**Exercise:**
In the material below, find every line containing the string "Ryousuke" and return it.
┏━━
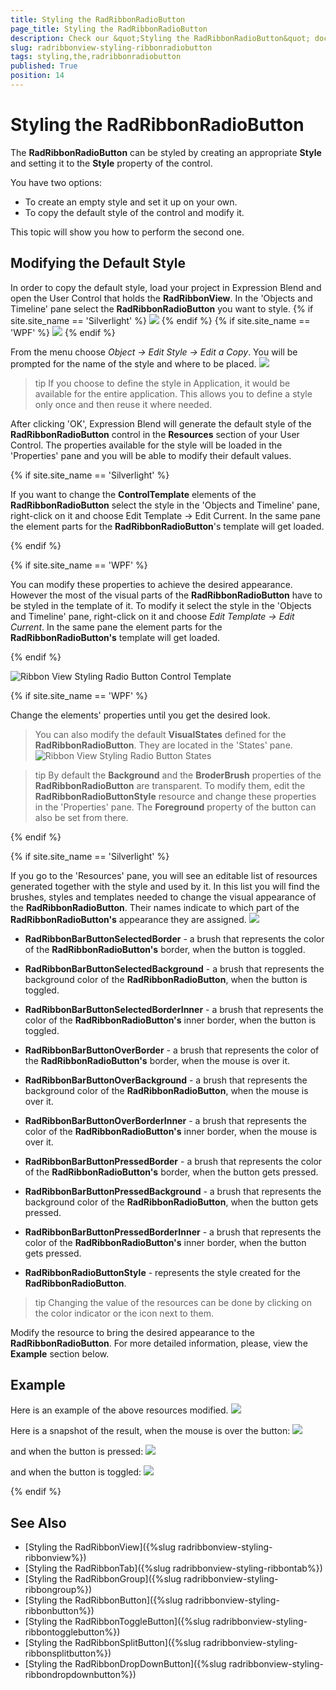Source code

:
 ```yaml
---
title: Styling the RadRibbonRadioButton
page_title: Styling the RadRibbonRadioButton
description: Check our &quot;Styling the RadRibbonRadioButton&quot; documentation article for the RadRibbonView WPF control.
slug: radribbonview-styling-ribbonradiobutton
tags: styling,the,radribbonradiobutton
published: True
position: 14
---
```


# Styling the RadRibbonRadioButton

The __RadRibbonRadioButton__ can be styled by creating an appropriate __Style__ and setting it to the __Style__ property of the control.			

You have two options:

* To create an empty style and set it up on your own.
* To copy the default style of the control and modify it.

This topic will show you how to perform the second one.

## Modifying the Default Style

In order to copy the default style, load your project in Expression Blend and open the User Control that holds the __RadRibbonView__. In the 'Objects and Timeline' pane select the __RadRibbonRadioButton__ you want to style.
{% if site.site_name == 'Silverlight' %}
![](images/RibbonView_Styling_RadioButton_Locate.png)
{% endif %}
{% if site.site_name == 'WPF' %}
![](images/RibbonView_Styling_RadioButton_LocateWPF.png)
{% endif %}

From the menu choose *Object -> Edit Style -> Edit a Copy*. You will be prompted for the name of the style and where to be placed.
![](images/RibbonView_Styling_RadioButton_CreateStyle.png)

>tip If you choose to define the style in Application, it would be available for the entire application. This allows you to define a style only once and then reuse it where needed.

After clicking 'OK', Expression Blend will generate the default style of the __RadRibbonRadioButton__ control in the __Resources__ section of your User Control. The properties available for the style will be loaded in the 'Properties' pane and you will be able to modify their default values.

{% if site.site_name == 'Silverlight' %}

If you want to change the __ControlTemplate__ elements of the __RadRibbonRadioButton__ select the style in the 'Objects and Timeline' pane, right-click on it and choose Edit Template -> Edit Current. In the same pane the element parts for the __RadRibbonRadioButton__'s template will get loaded.

{% endif %}

{% if site.site_name == 'WPF' %}

You can modify these properties to achieve the desired appearance. However the most of the visual parts of the __RadRibbonRadioButton__ have to be styled in the template of it. To modify it select the style in the 'Objects and Timeline' pane, right-click on it and choose *Edit Template -> Edit Current*. In the same pane the element parts for the __RadRibbonRadioButton's__ template will get loaded.

{% endif %}

![Ribbon View Styling Radio Button Control Template](images/RibbonView_Styling_RadioButton_ControlTemplate.png)

{% if site.site_name == 'WPF' %}

Change the elements' properties until you get the desired look.

>You can also modify the default __VisualStates__ defined for the __RadRibbonRadioButton__. They are located in the 'States' pane.
>![Ribbon View Styling Radio Button States](images/RibbonView_Styling_RadioButton_States.png)

>tip By default the __Background__ and the __BroderBrush__ properties of the __RadRibbonRadioButton__ are transparent. To modify them, edit the __RadRibbonRadioButtonStyle__ resource and change these properties in the 'Properties' pane. The __Foreground__ property of the button can also be set from there.	

{% endif %}

{% if site.site_name == 'Silverlight' %}

If you go to the 'Resources' pane, you will see an editable list of resources generated together with the style and used by it. In this list you will find the brushes, styles and templates needed to change the visual appearance of the __RadRibbonRadioButton__. Their names indicate to which part of the __RadRibbonRadioButton's__ appearance they are assigned.
![](images/RibbonView_Styling_RadioButton_Resources.png)

* __RadRibbonBarButtonSelectedBorder__ - a brush that represents the color of the __RadRibbonRadioButton's__ border, when the button is toggled.              

* __RadRibbonBarButtonSelectedBackground__ - a brush that represents the background color of the __RadRibbonRadioButton__, when the button is toggled.              

* __RadRibbonBarButtonSelectedBorderInner__ - a brush that represents the color of the __RadRibbonRadioButton's__ inner border, when the button is toggled.              

* __RadRibbonBarButtonOverBorder__ - a brush that represents the color of the __RadRibbonRadioButton's__ border, when the mouse is over it.              

* __RadRibbonBarButtonOverBackground__ - a brush that represents the background color of the __RadRibbonRadioButton__, when the mouse is over it.              

* __RadRibbonBarButtonOverBorderInner__ - a brush that represents the color of the __RadRibbonRadioButton's__ inner border, when the mouse is over it.              

* __RadRibbonBarButtonPressedBorder__ - a brush that represents the color of the __RadRibbonRadioButton's__ border, when the button gets pressed.              

* __RadRibbonBarButtonPressedBackground__ - a brush that represents the background color of the __RadRibbonRadioButton__, when the button gets pressed.              

* __RadRibbonBarButtonPressedBorderInner__ - a brush that represents the color of the __RadRibbonRadioButton's__ inner border, when the button gets pressed.              

* __RadRibbonRadioButtonStyle__ - represents the style created for the __RadRibbonRadioButton__.              

>tip Changing the value of the resources can be done by clicking on the color indicator or the icon next to them.

Modify the resource to bring the desired appearance to the __RadRibbonRadioButton__. For more detailed information, please, view the __Example__ section below.

## Example

Here is an example of the above resources modified.
![](images/RibbonView_Styling_RadioButton_ResourcesModified.png)

Here is a snapshot of the result, when the mouse is over the button:
![](images/RibbonView_Styling_RadioButton_ExampleMouseOver.png)

and when the button is pressed:
![](images/RibbonView_Styling_RadioButton_ExamplePressed.png)

and when the button is toggled:
![](images/RibbonView_Styling_RadioButton_ExampleToggled.png)

{% endif %}			

## See Also
 * [Styling the RadRibbonView]({%slug radribbonview-styling-ribbonview%})
 * [Styling the RadRibbonTab]({%slug radribbonview-styling-ribbontab%})
 * [Styling the RadRibbonGroup]({%slug radribbonview-styling-ribbongroup%})
 * [Styling the RadRibbonButton]({%slug radribbonview-styling-ribbonbutton%})
 * [Styling the RadRibbonToggleButton]({%slug radribbonview-styling-ribbontogglebutton%})
 * [Styling the RadRibbonSplitButton]({%slug radribbonview-styling-ribbonsplitbutton%})
 * [Styling the RadRibbonDropDownButton]({%slug radribbonview-styling-ribbondropdownbutton%})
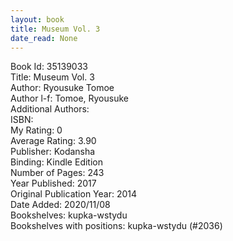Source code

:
 ```yaml
---
layout: book
title: Museum Vol. 3
date_read: None
---
```


Book Id: 35139033<br />
Title: Museum Vol. 3<br />
Author: Ryousuke Tomoe<br />
Author l-f: Tomoe, Ryousuke<br />
Additional Authors: <br />
ISBN: <br />
My Rating: 0<br />
Average Rating: 3.90<br />
Publisher: Kodansha<br />
Binding: Kindle Edition<br />
Number of Pages: 243<br />
Year Published: 2017<br />
Original Publication Year: 2014<br />
Date Added: 2020/11/08<br />
Bookshelves: kupka-wstydu<br />
Bookshelves with positions: kupka-wstydu (#2036)<br />

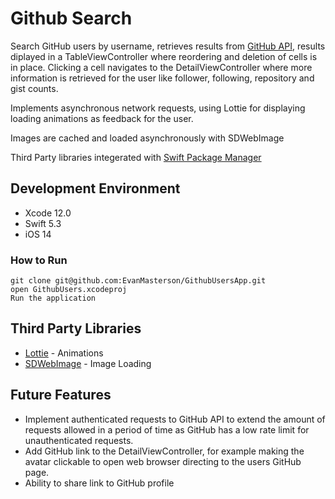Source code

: # Github Search
Search GitHub users by username, retrieves results from [GitHub API](https://developer.github.com/v3/search/#search-users), results diplayed in a TableViewController where reordering and deletion of cells is in place. Clicking a cell navigates to the DetailViewController where more information is retrieved for the user like follower, following, repository and gist counts.

Implements asynchronous network requests, using Lottie for displaying loading animations as feedback for the user.

Images are cached and loaded asynchronously with SDWebImage

Third Party libraries integerated with [Swift Package Manager](https://swift.org/package-manager/)

## Development Environment
* Xcode 12.0
* Swift 5.3
* iOS 14

### How to Run
```
git clone git@github.com:EvanMasterson/GithubUsersApp.git
open GithubUsers.xcodeproj
Run the application
```

## Third Party Libraries
* [Lottie](https://github.com/airbnb/lottie-ios) - Animations
* [SDWebImage](https://github.com/SDWebImage/SDWebImage) - Image Loading

## Future Features
* Implement authenticated requests to GitHub API to extend the amount of requests allowed in a period of time as GitHub has a low rate limit for unauthenticated requests.
* Add GitHub link to the DetailViewController, for example making the avatar clickable to open web browser directing to the users GitHub page.
* Ability to share link to GitHub profile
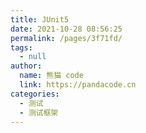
 ```yaml
---
title: JUnit5
date: 2021-10-28 08:56:25
permalink: /pages/3f71fd/
tags: 
  - null
author: 
  name: 熊猫 code
  link: https://pandacode.cn
categories: 
  - 测试
  - 测试框架
---
```

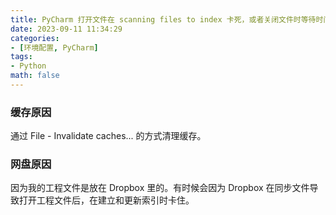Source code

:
 ```yaml
---
title: PyCharm 打开文件在 scanning files to index 卡死，或者关闭文件时等待时间过长
date: 2023-09-11 11:34:29
categories:
- [环境配置, PyCharm]
tags:
- Python
math: false
---
```


### 缓存原因

通过 File - Invalidate caches... 的方式清理缓存。

### 网盘原因

因为我的工程文件是放在 Dropbox 里的。有时候会因为 Dropbox 在同步文件导致打开工程文件后，在建立和更新索引时卡住。
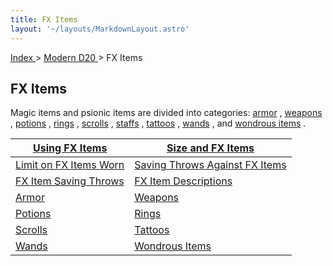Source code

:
```yaml
---
title: FX Items
layout: '~/layouts/MarkdownLayout.astro'
---
```


[ Index ](/) > [ Modern D20 ](/modern.d20.srd) > FX Items

##  FX Items

Magic items and psionic items are divided into categories: [ armor](/modern.d20.srd/fx.items/armor) , [ weapons](/modern.d20.srd/fx.items/weapons) , [ potions](/modern.d20.srd/fx.items/potions) , [ rings](/modern.d20.srd/fx.items/rings) , [ scrolls](/modern.d20.srd/fx.items/scrolls) , [ staffs](/modern.d20.srd/fx.items/staffs) , [ tattoos](/modern.d20.srd/fx.items/tattoos) , [ wands](/modern.d20.srd/fx.items/wands) , and [ wondrous items](/modern.d20.srd/fx.items/wondrous.items) .

| [ Using FX Items ](/modern.d20.srd/fx.items/using.fx.items) | [ Size and FX Items ](/modern.d20.srd/fx.items/size.fx.items) |
|---|---|
| [ Limit on FX Items Worn ](/modern.d20.srd/fx.items/limit.on.fx.items.worn) | [ Saving Throws Against FX Items](/modern.d20.srd/fx.items/saving.throws.against.fx.items) |
| [ FX Item Saving Throws ](/modern.d20.srd/fx.items/fx.item.saving.throws) | [ FX Item Descriptions ](/modern.d20.srd/fx.items/fx.item.descriptions) |
| [ Armor ](/modern.d20.srd/fx.items/armor) | [ Weapons ](/modern.d20.srd/fx.items/weapons) |
| [ Potions ](/modern.d20.srd/fx.items/potions) | [ Rings ](/modern.d20.srd/fx.items/rings) |
| [ Scrolls ](/modern.d20.srd/fx.items/scrolls) | [ Tattoos ](/modern.d20.srd/fx.items/tattoos) |
| [ Wands ](/modern.d20.srd/fx.items/wands) | [ Wondrous Items ](/modern.d20.srd/fx.items/wondrous.items) |
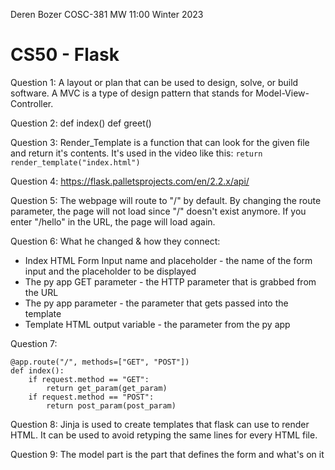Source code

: Deren Bozer
COSC-381 MW 11:00
Winter 2023

# CS50 - Flask

Question 1: A layout or plan that can be used to design, solve, or build software. A MVC is a type of design pattern that stands for Model-View-Controller.

Question 2:
def index()
def greet()

Question 3: Render_Template is a function that can look for the given file and return it's contents. It's used in the video like this: `return render_template("index.html")`

Question 4: https://flask.palletsprojects.com/en/2.2.x/api/

Question 5: The webpage will route to "/" by default. By changing the route parameter, the page will not load since "/" doesn't exist anymore. If you enter "/hello" in the URL, the page will load again.

Question 6: What he changed & how they connect:
- Index HTML Form Input name and placeholder - the name of the form input and the placeholder to be displayed
- The py app GET parameter - the HTTP parameter that is grabbed from the URL
- The py app parameter - the parameter that gets passed into the template
- Template HTML output variable - the parameter from the py app

Question 7:
```
@app.route("/", methods=["GET", "POST"]) 
def index():
    if request.method == "GET":
        return get_param(get_param)
    if request.method == "POST":
        return post_param(post_param)
```

Question 8: Jinja is used to create templates that flask can use to render HTML. It can be used to avoid retyping the same lines for every HTML file.

Question 9: The model part is the part that defines the form and what's on it

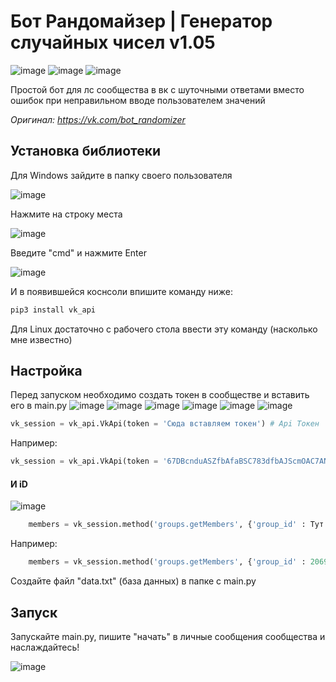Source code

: # Бот Рандомайзер | Генератор случайных чисел v1.05

![image](https://user-images.githubusercontent.com/92934389/139707853-b46f177e-4942-4bcf-9a04-483215db6ba6.png)
![image](https://user-images.githubusercontent.com/92934389/139708451-a4b2e88e-dbe9-4b42-ae5d-66adc7123ef8.png)
![image](https://user-images.githubusercontent.com/92934389/139708645-e635e58c-aa44-47a7-ae47-f71796588254.png)


Простой бот для лс сообщества в вк с шуточными ответами вместо ошибок при неправильном вводе пользователем значений

*Оригинал: https://vk.com/bot_randomizer*

## Установка библиотеки

Для Windows зайдите в папку своего пользователя

![image](https://user-images.githubusercontent.com/92934389/139820839-bb94b4f9-9355-4ce8-92dc-96f834425020.png)

Нажмите на строку места

![image](https://user-images.githubusercontent.com/92934389/139820872-248bd1e0-3537-4042-a345-283cf2b1f39f.png)

Введите "cmd" и нажмите Enter

![image](https://user-images.githubusercontent.com/92934389/139820939-c5d079b0-89db-403f-9b3f-367ad9bab2ed.png)

И в появившейся коснсоли впишите команду ниже:

```python
pip3 install vk_api
```

Для Linux достаточно с рабочего стола ввести эту команду (насколько мне известно)

## Настройка
Перед запуском необходимо создать токен в сообществе и вставить его в main.py
![image](https://user-images.githubusercontent.com/92934389/139710924-937da8a8-f726-498f-b268-156ecfa8fa37.png)
![image](https://user-images.githubusercontent.com/92934389/139710811-bf391752-3d8b-4031-acc9-78d3b751eff8.png)
![image](https://user-images.githubusercontent.com/92934389/139711045-6d8cf1af-a1e0-4ed0-bdce-8d6ccf9e55f6.png)
![image](https://user-images.githubusercontent.com/92934389/139711128-91966c97-816a-4e12-8bef-e7b653d216e9.png)
![image](https://user-images.githubusercontent.com/92934389/139711224-9a4f8f0c-44ac-455a-acbd-30fe3da2067f.png)
![image](https://user-images.githubusercontent.com/92934389/139711262-f73fd86e-5021-480e-a6d7-804a0ff84c21.png)

```python
vk_session = vk_api.VkApi(token = 'Сюда вставляем токен') # Api Токен
```

Например:

```python
vk_session = vk_api.VkApi(token = '67DBcnduASZfbAfaBSC783dfbAJScmOAC7ANDaoiskcNSuH8c9C7HCn&CgABCuAGCCjACoiacAOIUHC') # Api Токен
```
#### И iD
![image](https://user-images.githubusercontent.com/92934389/139712213-d6952951-91c8-493e-8fc9-d76745e11413.png)


```python
	members = vk_session.method('groups.getMembers', {'group_id' : Тут только цифрами iD сообщества})['items']
```

Например:

```python
	members = vk_session.method('groups.getMembers', {'group_id' : 206993699})['items']
```

Создайте файл "data.txt" (база данных) в папке с main.py

## Запуск

Запускайте main.py, пишите "начать" в личные сообщения сообщества и наслаждайтесь!

![image](https://user-images.githubusercontent.com/92934389/139713895-343a5484-e843-4c68-8b8f-81e8abcf7c05.png)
┗━━
**Solution to this task:**
Author: Ryousuke Tomoe<br />
Author l-f: Tomoe, Ryousuke<br />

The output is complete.